Sunday, August 12, 2007

Sunday is gone!!

Oh that's the end of my 1st weekend after new semester starts.
I am a bit stressed now because I felt like wasting away the day. In the morning, I went to IMM and then I spent the whole afternoon to discuss the script for Merdeka Night. I am supposed to complete the scheduled Research 1 for my FYP by today. Oh I really feel very guilty. I know I have put too much focus on my studies until I could not stop thinking about my notes even if I am out for fun. But this is the last year, I want to do well to compensate what I have missed before. Not sure this is really good for me or not... I am vexed.
*****************************************
After a few seconds the blog being published, I decided to have some encouragement for myself
*****************************************
Hey girl, don't worry. After eight long months away from school, you are now just not used to study life. Hence it is reasonable to slack a bit. You are not wasting the day because you went to IMM with a special purpose. The discussion for Merdeka Night is little contribution you can do for MSA. And don't forget that yesterday you were so obedient and stayed in hall for the whole day. You revised 2 subjects right? Relax, relax, relax...... Things will not turn better when you are frustrating. Face everything with a smiling face. The most important is, whatever you are doing, you must put in all effort and enjoy whole heartedly. It's only 10pm now, you still have time. Hang on...

Saturday, August 11, 2007

Draw A House

I tried this personality test just now. It took me half an hour to draw the house. No as simple as I thought.

See the result:
"Based on your drawing and the 10 answers you gave this is a summary of your personality:

You are sensitive and indecisive at times. You are a freedom lover and a strong person. You are shy and reserved. If you've drawn a cross on each of windows, you always want to live alone. Once you have a problem, you need a friend with you. Your life is always full of changes. When it comes to love, you shut yourself off. It's difficult to win your heart because you have decided to keep your feelings deep inside. You have a strong personality and you like to command, influence and control people. You added a flower into your drawing. The flower signifies that you long for love. It also safe to say that others don't see you as a flirt. You don't think much about yourself."
Haha not really true... But I realise that I can add a lot more things. For example, it could be many houses and mine is one of it. I can add my neighbours. It does not necessary to be an isolated house. This is definitely the influence caused by my primary school teacher. This is the typical house the primary school students would draw in Malaysia.

Thursday, August 9, 2007

Public Holiday

Yeah Singapore National Day. No special meaning for me. I am happy because today is public holiday and I don't need to attend classes. But now I feel like attending classes is better option. I am so boring now.
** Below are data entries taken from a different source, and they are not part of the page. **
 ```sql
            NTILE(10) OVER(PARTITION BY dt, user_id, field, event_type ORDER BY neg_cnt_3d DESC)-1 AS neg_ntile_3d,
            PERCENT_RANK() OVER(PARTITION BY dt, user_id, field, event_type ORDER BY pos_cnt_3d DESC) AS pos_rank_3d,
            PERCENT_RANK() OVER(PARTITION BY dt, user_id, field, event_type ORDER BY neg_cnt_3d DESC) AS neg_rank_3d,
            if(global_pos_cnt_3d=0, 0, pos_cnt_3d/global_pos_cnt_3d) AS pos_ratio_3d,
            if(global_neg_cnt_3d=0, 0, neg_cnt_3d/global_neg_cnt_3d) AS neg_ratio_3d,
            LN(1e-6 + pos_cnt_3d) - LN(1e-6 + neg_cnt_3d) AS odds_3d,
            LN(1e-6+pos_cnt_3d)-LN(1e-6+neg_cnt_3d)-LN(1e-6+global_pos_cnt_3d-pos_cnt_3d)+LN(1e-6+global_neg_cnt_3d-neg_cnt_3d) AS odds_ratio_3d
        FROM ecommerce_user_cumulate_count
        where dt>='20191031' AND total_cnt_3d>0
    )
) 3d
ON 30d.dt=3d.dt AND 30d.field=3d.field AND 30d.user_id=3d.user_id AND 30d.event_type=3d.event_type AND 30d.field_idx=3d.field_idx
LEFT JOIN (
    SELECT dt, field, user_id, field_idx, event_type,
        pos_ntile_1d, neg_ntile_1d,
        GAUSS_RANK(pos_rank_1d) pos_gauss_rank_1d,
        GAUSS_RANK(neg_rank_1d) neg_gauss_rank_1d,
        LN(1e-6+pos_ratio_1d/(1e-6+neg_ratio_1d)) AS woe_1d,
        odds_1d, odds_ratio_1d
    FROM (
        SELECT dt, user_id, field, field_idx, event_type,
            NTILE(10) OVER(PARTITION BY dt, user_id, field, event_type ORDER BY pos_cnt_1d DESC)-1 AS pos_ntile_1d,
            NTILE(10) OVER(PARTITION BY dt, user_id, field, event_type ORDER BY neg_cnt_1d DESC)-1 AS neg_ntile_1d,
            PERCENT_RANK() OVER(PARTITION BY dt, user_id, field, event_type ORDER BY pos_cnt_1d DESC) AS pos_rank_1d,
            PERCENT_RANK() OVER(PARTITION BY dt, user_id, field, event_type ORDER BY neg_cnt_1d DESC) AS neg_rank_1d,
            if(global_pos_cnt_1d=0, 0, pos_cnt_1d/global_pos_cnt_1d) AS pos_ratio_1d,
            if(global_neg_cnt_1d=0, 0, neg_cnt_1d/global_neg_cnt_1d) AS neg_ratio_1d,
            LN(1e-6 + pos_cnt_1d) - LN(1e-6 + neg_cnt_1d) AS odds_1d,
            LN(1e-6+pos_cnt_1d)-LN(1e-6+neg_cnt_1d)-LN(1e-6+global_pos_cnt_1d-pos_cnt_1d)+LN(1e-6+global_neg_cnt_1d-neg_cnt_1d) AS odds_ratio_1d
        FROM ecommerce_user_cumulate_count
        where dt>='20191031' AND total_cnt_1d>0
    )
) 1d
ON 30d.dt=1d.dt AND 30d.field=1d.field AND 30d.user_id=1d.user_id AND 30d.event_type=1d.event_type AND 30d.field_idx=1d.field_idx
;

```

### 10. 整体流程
Living in Singapore is not really exciting. I always headache thinking of places to go during free day. Shopping malls is everywhere and that's the only place I could think of. There is not cheap mamak stalls like in Malaysia where you could spend a night there with only Rm0.80 ice milo. Here, going out = spending, yet you will not get very fanstatic food.

So tomorrow, Friday, I have only one hour of class. Then weekend again. Need to think of what to do. Headache.

Tuesday, August 7, 2007

Happy Birthday to Sim Yee!

"Sim Yee, Happy Birthday to you!!" Seriously I just managed to recall that today is her big day just now. So sorry about that. That's is the first year I forget about that. Fortunately it's not too late yet.

"Sim Yee, I hope you could get the job you like in marine science. Also Congratulations on your graduation!! All the very best to you ;P I miss you everyday, MUAKS!"

P/S: Sim Yee is my best friend since secondary school. Even though she is small in size, but she has a big heart that I admire. She has great courage to follow her interest to study Marine Science despite of the family's strong objection.